I've got the 995 which I picked up as a plinker with a lot more thump than a .22. Not sure if they're still available, but I believe Promag made a 15round mag for the 9mm.

Unlike most USA manufactured junk these things are pretty durable. Not refined in anyway, my attempts to improve the trigger feel were only marginally successful, but they're not designed to be elegant. That said, the barrels are plenty meaty if you want to have it threaded to attach a suppressor. Being that they use a blowback action it isn't the best suppressor host, but with 147gr subsonic 9mm it's quieter than my air-rifle - certainly don't need ear protection with it.

Looking forward to shooting with my son when he gets old enough. This will definitely be the first gun he shoots after .22's.
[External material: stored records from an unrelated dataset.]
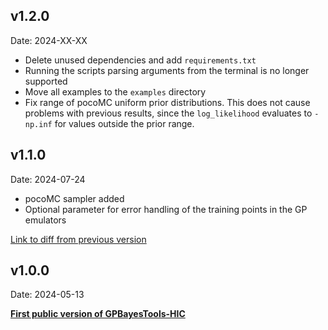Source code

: ## v1.2.0
Date: 2024-XX-XX

- Delete unused dependencies and add `requirements.txt`
- Running the scripts parsing arguments from the terminal is no longer supported
- Move all examples to the `examples` directory
- Fix range of pocoMC uniform prior distributions. This does not cause problems with previous results, since the `log_likelihood` evaluates to `-np.inf` for values outside the prior range.

## v1.1.0
Date: 2024-07-24

- pocoMC sampler added
- Optional parameter for error handling of the training points in the GP emulators

[Link to diff from previous version](https://github.com/Hendrik1704/GPBayesTools-HIC/compare/v1.0.0...v1.1.0)

## v1.0.0
Date: 2024-05-13

**[First public version of GPBayesTools-HIC ](https://github.com/Hendrik1704/GPBayesTools-HIC/releases/tag/v1.0.0)**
Dunno about stopping power with it - I'm not sure with it being a pistol caliber carbine if it's legal for hunting. Looking at bullet energy data online for 9mm coming from a 16.1" barrel I don't think I'd trust it deer hunting - any inaccuracy and you've maimed the deer without real hope of killing it, at least not quickly.


----------



## fool4fish1226 (Dec 11, 2015)

Thanks for the replies :beer:


----------



## DaleH (Dec 11, 2015)

onthewater102 said:


> Dunno about stopping power with it - I'm not sure with it being a pistol caliber carbine if it's legal for hunting. Looking at bullet energy data online for 9mm coming from a 16.1" barrel I don't think I'd trust it deer hunting.


A good 9mm load out of a 16" carbine barrel has more muzzle energy than a 357 Magnum pistol does at the muzzle. I sure wouldn't want to be hit with either ... and I've taken one deer w/ a 6" S&W 357 pistol (50-yds). 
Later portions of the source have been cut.